What is the colinearity of gene expression?

Answer 50

Colinearity of gene expression is the correspondence between the sequence of codon in the DNA coding strand and the amino acid sequence of the polypeptide.

Question 51

Are all eukaryotic genes colinear?

Answer 51

No.

Question 52

What are exons? Intros?

Answer 52

Exons are the coding sequences. Intros are the sequences that interrupt exons.

Question 53

What is RNA splicing?

Answer 53

RNA splicing happens when intros are cut out and the exons are connected together.

Question 54

What modifications may occur to RNAs?

Answer 54

Trimming, 5’ capping, 3’ polyA tailing, splicing, RNA editing, base modification.

Question 55

What is trimming?

Answer 55

The cleavage of a large DNA transcript into smaller pieces. One or more of the smaller pieces becomes a functional RNA molecule. Trimming occurs for rRNA and tRNA transcripts.

Question 56

What is 5’ capping?

Answer 56

The attachment of a 7-methylguanosine cap to the 5’ end of mRNA. This occurs in eukaryotic mRNAs.
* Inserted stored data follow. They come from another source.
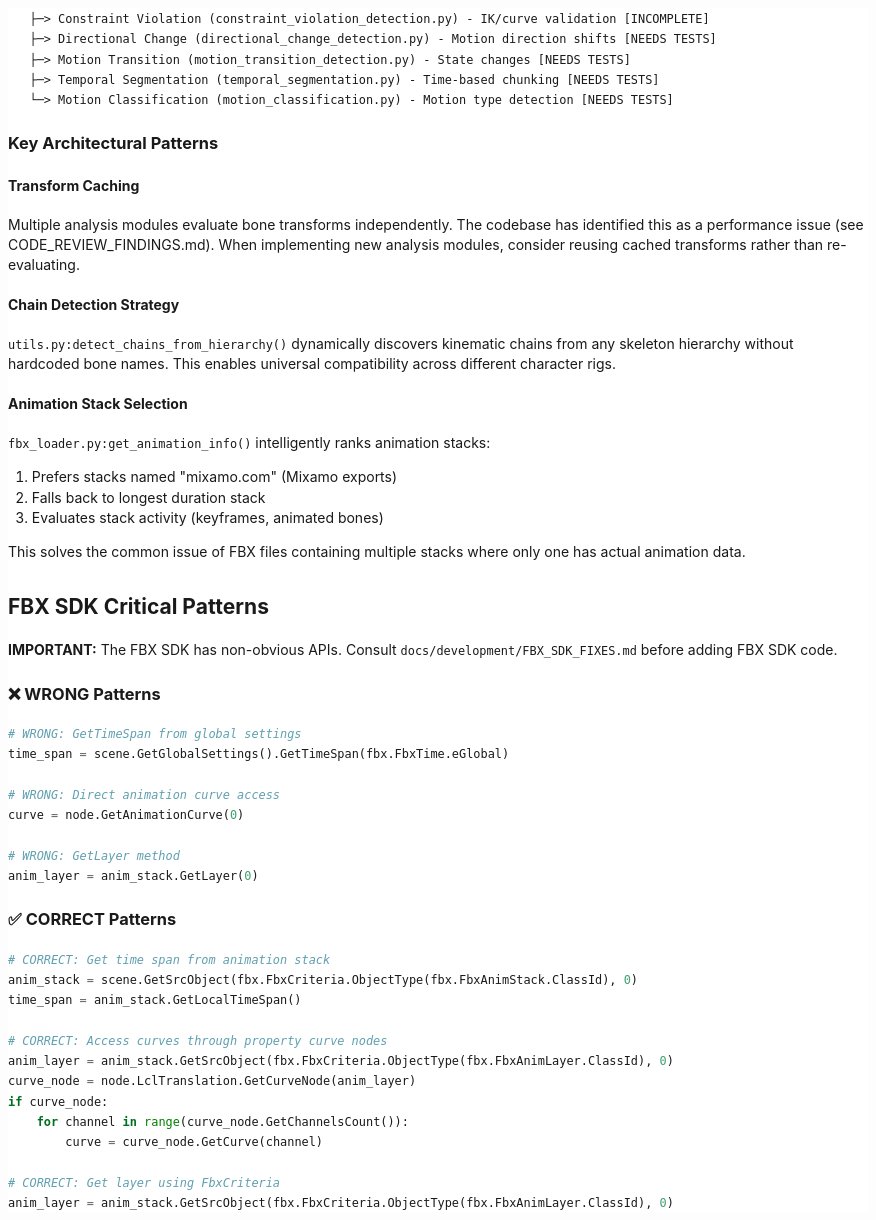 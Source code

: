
```
   ├─> Constraint Violation (constraint_violation_detection.py) - IK/curve validation [INCOMPLETE]
   ├─> Directional Change (directional_change_detection.py) - Motion direction shifts [NEEDS TESTS]
   ├─> Motion Transition (motion_transition_detection.py) - State changes [NEEDS TESTS]
   ├─> Temporal Segmentation (temporal_segmentation.py) - Time-based chunking [NEEDS TESTS]
   └─> Motion Classification (motion_classification.py) - Motion type detection [NEEDS TESTS]
```

### Key Architectural Patterns

#### Transform Caching
Multiple analysis modules evaluate bone transforms independently. The codebase has identified this as a performance issue (see CODE_REVIEW_FINDINGS.md). When implementing new analysis modules, consider reusing cached transforms rather than re-evaluating.

#### Chain Detection Strategy
`utils.py:detect_chains_from_hierarchy()` dynamically discovers kinematic chains from any skeleton hierarchy without hardcoded bone names. This enables universal compatibility across different character rigs.

#### Animation Stack Selection
`fbx_loader.py:get_animation_info()` intelligently ranks animation stacks:
1. Prefers stacks named "mixamo.com" (Mixamo exports)
2. Falls back to longest duration stack
3. Evaluates stack activity (keyframes, animated bones)

This solves the common issue of FBX files containing multiple stacks where only one has actual animation data.

## FBX SDK Critical Patterns

**IMPORTANT:** The FBX SDK has non-obvious APIs. Consult `docs/development/FBX_SDK_FIXES.md` before adding FBX SDK code.

### ❌ WRONG Patterns
```python
# WRONG: GetTimeSpan from global settings
time_span = scene.GetGlobalSettings().GetTimeSpan(fbx.FbxTime.eGlobal)

# WRONG: Direct animation curve access
curve = node.GetAnimationCurve(0)

# WRONG: GetLayer method
anim_layer = anim_stack.GetLayer(0)
```

### ✅ CORRECT Patterns
```python
# CORRECT: Get time span from animation stack
anim_stack = scene.GetSrcObject(fbx.FbxCriteria.ObjectType(fbx.FbxAnimStack.ClassId), 0)
time_span = anim_stack.GetLocalTimeSpan()

# CORRECT: Access curves through property curve nodes
anim_layer = anim_stack.GetSrcObject(fbx.FbxCriteria.ObjectType(fbx.FbxAnimLayer.ClassId), 0)
curve_node = node.LclTranslation.GetCurveNode(anim_layer)
if curve_node:
    for channel in range(curve_node.GetChannelsCount()):
        curve = curve_node.GetCurve(channel)

# CORRECT: Get layer using FbxCriteria
anim_layer = anim_stack.GetSrcObject(fbx.FbxCriteria.ObjectType(fbx.FbxAnimLayer.ClassId), 0)
```
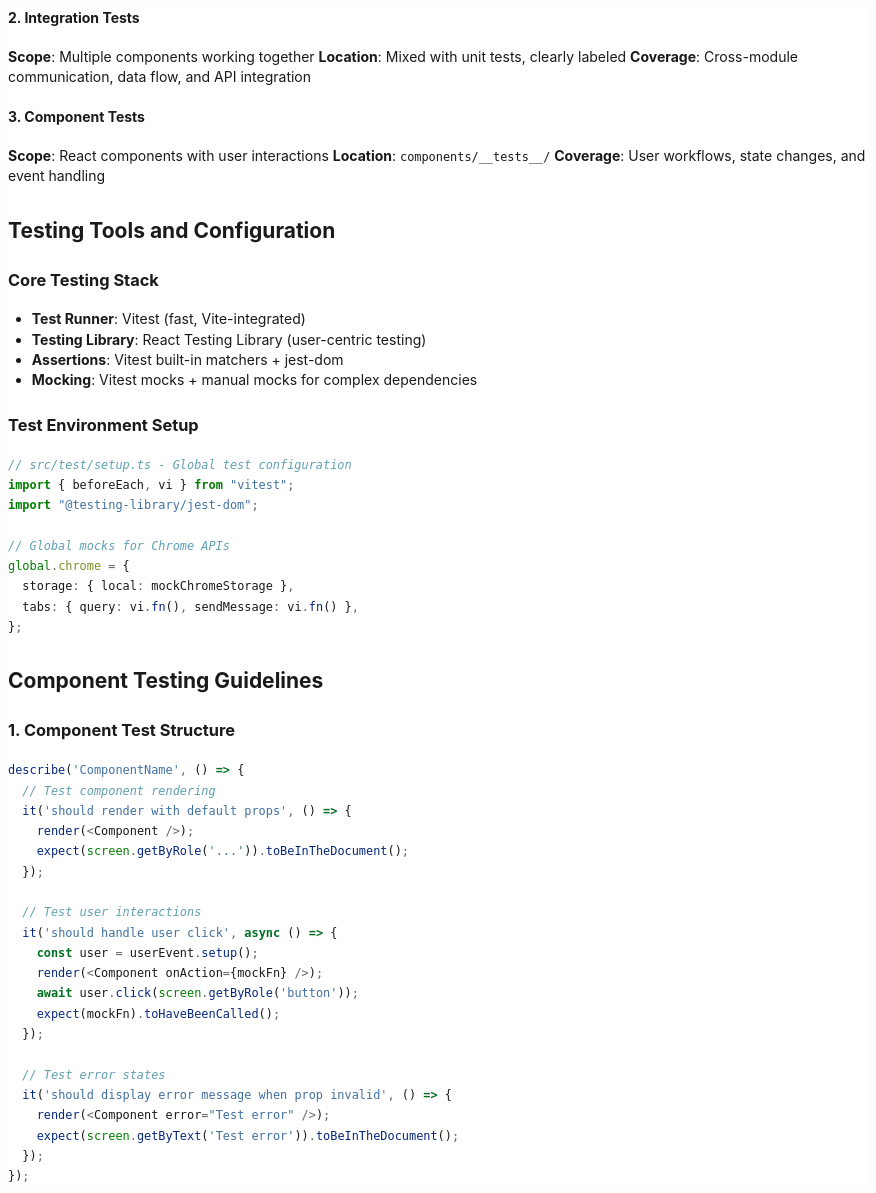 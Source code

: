 #### 2. Integration Tests

**Scope**: Multiple components working together
**Location**: Mixed with unit tests, clearly labeled
**Coverage**: Cross-module communication, data flow, and API integration

#### 3. Component Tests

**Scope**: React components with user interactions
**Location**: `components/__tests__/`
**Coverage**: User workflows, state changes, and event handling

## Testing Tools and Configuration

### Core Testing Stack

- **Test Runner**: Vitest (fast, Vite-integrated)
- **Testing Library**: React Testing Library (user-centric testing)
- **Assertions**: Vitest built-in matchers + jest-dom
- **Mocking**: Vitest mocks + manual mocks for complex dependencies

### Test Environment Setup

```typescript
// src/test/setup.ts - Global test configuration
import { beforeEach, vi } from "vitest";
import "@testing-library/jest-dom";

// Global mocks for Chrome APIs
global.chrome = {
  storage: { local: mockChromeStorage },
  tabs: { query: vi.fn(), sendMessage: vi.fn() },
};
```

## Component Testing Guidelines

### 1. Component Test Structure

```typescript
describe('ComponentName', () => {
  // Test component rendering
  it('should render with default props', () => {
    render(<Component />);
    expect(screen.getByRole('...')).toBeInTheDocument();
  });

  // Test user interactions
  it('should handle user click', async () => {
    const user = userEvent.setup();
    render(<Component onAction={mockFn} />);
    await user.click(screen.getByRole('button'));
    expect(mockFn).toHaveBeenCalled();
  });

  // Test error states
  it('should display error message when prop invalid', () => {
    render(<Component error="Test error" />);
    expect(screen.getByText('Test error')).toBeInTheDocument();
  });
});
```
The cap plays a role in translational initiation.

Question 57

What is 3’ polyA tailing?

Answer 57

The attachment of a string of adenine-containing nucleoti8des to the 3’ end of mRNA at a site where the mRNA is cleaved. This occurs in eukaryotic mRNAs. It is important for RNA stability and translation.

Question 58

What is RNA editing?

Answer 58

The change of the base sequence of an RNA after it has been transcribed.

Question 59

What is base modification?

Answer 59

The covalent modification of a base within an RNA molecule. Base modification commonly occurs in tRNA molecules.

Question 60

Intron experiment: what is an R loop?

Answer 60

When RNA has displaced one of the DNA strands.

Question 61

Intron experiment: what was the hypothesis?

Answer 61

The mouse beta-globin gene contains one or more intros.

Question 62

Intron experiment: How were the data interpreted?

Answer 62

The mRNA hybridized to the DNA, which caused a formation of two R loops separated by a double-stranded DNA region.

Question 63

Intros experiment: how does the electron micrograph indicate that globin genes contain introns.

Answer 63

The micrograph showed the formation of two R loops where mRNA had hybridized to DNA.

Question 64

What three different splicing mechanisms remove intros?

Answer 64

The chemistry of splicing among Group I and Group II intros is called self-splicing. Pre-mRNA requires the spliceosome.

Question 65

What is self-splicing?

Answer 65

When splicing does not require the aid of other enzymes. The RNA itself functions as its own ribozyme.

Question 66

What is pre-mRNA?

Answer 66

A long transcript produced by the transcription of structural genes. It is located within the nucleus. Also known as heterogeneous nuclear RNA or hnRNA.

Question 67

How is pre-mRNA spliced?

Answer 67

Pre-mRNA splicing requires the aid of a multicomponent structure known as the spliceosome.

Question 68

What is the spliceosome?

Answer 68

A large multimeric complex that splices pre-mRNA.

Question 69

How are introns spliced out in pre-mRNA?

Answer 69

A lariat is spliced out and the exons are connected together.